Researcher Adam Kramer says the purpose of the 2012 study was to understand how Facebook can impact people’s emotions, and the implications of that, though critics argue that it was unethical because participants were not informed nor asked for their consent.
The research found that when users news feeds were manipulated in January 2012 to show mainly negative information, they made more negative posts themselves, whereas when they viewed mainly positive information their posts too were of a positive nature.
This helps to confirm the concept of massive-scale emotional contagion, or more simply – that emotions can be passed on without conscious awareness. It might also suggest that “Facebook depression” or the feeling of glumness after seeing that your friends are having a better time than you are, is more complex because in this case happy produced happy, not the other way around.

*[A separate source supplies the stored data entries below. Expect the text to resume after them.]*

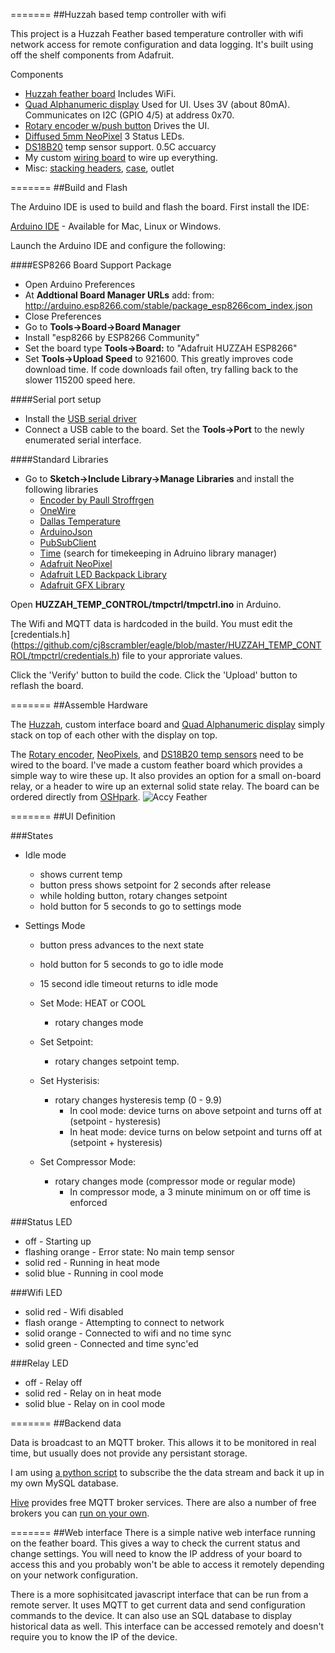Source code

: =======
##Huzzah based temp controller with wifi

This project is a Huzzah Feather based temperature controller with wifi
network access for remote configuration and data logging.  It's built using
off the shelf components from Adafruit.

Components
  * [Huzzah feather board](https://www.adafruit.com/products/2821) Includes WiFi.
  * [Quad Alphanumeric display](https://www.adafruit.com/products/3128) Used for UI.  Uses 3V (about 80mA).  Communicates on I2C (GPIO 4/5) at address 0x70.
  * [Rotary encoder w/push button](https://www.adafruit.com/products/377) Drives the UI.
  * [Diffused 5mm NeoPixel](https://www.adafruit.com/products/1938) 3 Status LEDs.
  * [DS18B20](https://www.adafruit.com/product/381) temp sensor support.  0.5C accuarcy
  * My custom [wiring board](https://oshpark.com/shared_projects/7Zi1G63f) to wire up everything.
  * Misc: [stacking headers](https://www.adafruit.com/products/2830), [case](https://www.amazon.com/gp/product/B0002BSRIO/ref=oh_aui_detailpage_o02_s00?ie=UTF8&psc=1), outlet

=======
##Build and Flash

The Arduino IDE is used to build and flash the board.  First install the IDE:

   [Arduino IDE](https://www.arduino.cc/en/Main/Software) - Available for Mac, Linux or Windows.

Launch the Arduino IDE and configure the following:

####ESP8266 Board Support Package
   * Open Arduino Preferences
   * At **Addtional Board Manager URLs** add: from: http://arduino.esp8266.com/stable/package_esp8266com_index.json
   * Close Preferences
   * Go to **Tools->Board->Board Manager**
   * Install "esp8266 by ESP8266 Community"
   * Set the board type **Tools->Board:** to "Adafruit HUZZAH ESP8266"
   * Set **Tools->Upload Speed** to 921600.  This greatly improves code download time.  If code downloads fail often, try falling back to the slower 115200 speed here.

####Serial port setup
   * Install the [USB serial driver](https://www.silabs.com/products/mcu/Pages/USBtoUARTBridgeVCPDrivers.aspx)
   * Connect a USB cable to the board.  Set the **Tools->Port** to the newly enumerated serial interface.

####Standard Libraries
   * Go to **Sketch->Include Library->Manage Libraries** and install the following libraries
      * [Encoder by Paull Stroffrgen](http://www.pjrc.com/teensy/td_libs_Encoder.html)
      * [OneWire](http://www.pjrc.com/teensy/td_libs_OneWire.html)
      * [Dallas Temperature](https://github.com/milesburton/Arduino-Temperature-Control-Library)
      * [ArduinoJson](https://github.com/bblanchon/ArduinoJson)
      * [PubSubClient](http://pubsubclient.knolleary.net/)
      * [Time](http://playground.arduino.cc/code/time) (search for timekeeping in Adruino library manager)
      * [Adafruit NeoPixel](https://github.com/adafruit/Adafruit_NeoPixel)
      * [Adafruit LED Backpack Library](https://github.com/adafruit/Adafruit_LED_Backpack)
      * [Adafruit GFX Library](https://github.com/adafruit/Adafruit-GFX-Library)


Open **HUZZAH_TEMP_CONTROL/tmpctrl/tmpctrl.ino** in Arduino.

The Wifi and MQTT data is hardcoded in the build.  You must edit the [credentials.h] (https://github.com/cj8scrambler/eagle/blob/master/HUZZAH_TEMP_CONTROL/tmpctrl/credentials.h)
file to your approriate values.

Click the 'Verify' button to build the code.  Click the 'Upload' button to reflash the board.

=======
##Assemble Hardware

The [Huzzah](https://www.adafruit.com/products/2821), custom interface board and [Quad Alphanumeric display](https://www.adafruit.com/products/3128) simply stack on top of each other with the display on top.

The [Rotary encoder](https://www.adafruit.com/products/377), [NeoPixels](https://www.adafruit.com/products/1938), and [DS18B20 temp sensors](https://www.adafruit.com/product/381) need to be wired to the board.  I've made a custom feather board which provides a simple way to wire these up.  It also provides an option for a small on-board relay, or a header to wire up an external solid state relay.  The board can be ordered directly from [OSHpark](https://oshpark.com/shared_projects/7Zi1G63f).
![Accy Feather](https://644db4de3505c40a0444-327723bce298e3ff5813fb42baeefbaa.ssl.cf1.rackcdn.com/14139594cbb9190dfa5511dba4859ab6.png)


=======
##UI Definition
 
###States
  * Idle mode
    * shows current temp
    * button press shows setpoint for 2 seconds after release
    * while holding button, rotary changes setpoint
    * hold button for 5 seconds to go to settings mode

  * Settings Mode
    * button press advances to the next state
    * hold button for 5 seconds to go to idle mode
    * 15 second idle timeout returns to idle mode

    * Set Mode: HEAT or COOL
      * rotary changes mode
    * Set Setpoint:
      * rotary changes setpoint temp.
    * Set Hysterisis:
      * rotary changes hysteresis temp (0 - 9.9)
        * In cool mode: device turns on above setpoint and turns off at (setpoint - hysteresis)
        * In heat mode: device turns on below setpoint and turns off at (setpoint + hysteresis)
    * Set Compressor Mode:
      * rotary changes mode (compressor mode or regular mode)
        * In compressor mode, a 3 minute minimum on or off time is enforced

###Status LED
  * off          - Starting up
  * flashing orange - Error state: No main temp sensor
  * solid red    - Running in heat mode
  * solid blue   - Running in cool mode

###Wifi LED
  * solid red    - Wifi disabled
  * flash orange - Attempting to connect to network
  * solid orange - Connected to wifi and no time sync
  * solid green  - Connected and time sync'ed

###Relay LED
  * off          - Relay off
  * solid red    - Relay on in heat mode
  * solid blue   - Relay on in cool mode

=======
##Backend data

Data is broadcast to an MQTT broker.  This allows it to be monitored in real time, but usually does
not provide any persistant storage.

I am using [a python script](https://gist.github.com/matbor/6532185) to subscribe the the data stream
and back it up in my own MySQL database.

[Hive](http://www.hivemq.com/try-out/) provides free MQTT broker services.  There are also a number
of free brokers you can [run on your own](http://blog.thingstud.io/getting-started/free-mqtt-brokers-for-thingstudio/).

=======
##Web interface
There is a simple native web interface running on the feather board.  This gives a way to check
the current status and change settings.  You will need to know the IP address of your board to access
this and you probably won't be able to access it remotely depending on your network configuration.

There is a more sophisitcated javascript interface that can be run from a remote server.  It uses
MQTT to get current data and send configuration commands to the device.  It can also use an SQL
database to display historical data as well.  This interface can be accessed remotely and doesn't
require you to know the IP of the device.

What it also might show however is that Facebook are not open to their users about how they are being manipulated and what their data is being used for.
While the paper notes how it was consistent with Facebook’s Data Use Policy, we’re sure that if people were expressly told that their emotions may be manipulated in secret experiments when signing up, they may have had second thoughts.
Some lawyers are even arguing that the social media site and researchers broke the law because “informed consent” cannot be pushed through the backdoor of a “terms and conditions” page, especially not when public funding is involved. Though Adam Kramer is from Facebook, Jamie Guillory is from UCSF, and Jeffrey Hancock is from Cornell – two federally funded research Universities.
It is also not so much a privacy issue (researchers used a bot to manipulate news feeds, and didn’t read them personally), it’s that people were for all intents and purposes made to feel shitty.
“My co-authors and I are very sorry for the way the paper described the research and any anxiety it caused,” apologised Kramer in a blog post. “In hindsight, the research benefits of the paper may not have justified all of this anxiety.”
The experiment was only conducted on English speaking people. Posts were determined to be positive or negative if they contained at least one positive or negative word, as defined by Linguistic Inquiry and Word Count software, and hidden or shown accordingly over a one week period.
“They are manipulating material from people’s personal lives and I am worried about the ability of Facebook and others to manipulate people’s thoughts in politics or other areas,” said UK Labour MP Jim Sheridan. “If people are being thought-controlled in this kind of way there needs to be protection and they at least need to know about it.”
This sentiment has been echoed across the web by other politicians, activists, and concerned users. However a Facebook spokeswoman said that part of the reason the study was commissioned was to understand whether fears about the power of Facebook are warranted, and to help them “improve the service.”
“A big part of this is understanding how people respond to different types of content, whether it’s positive or negative in tone, news from friends, or information from pages they follow.”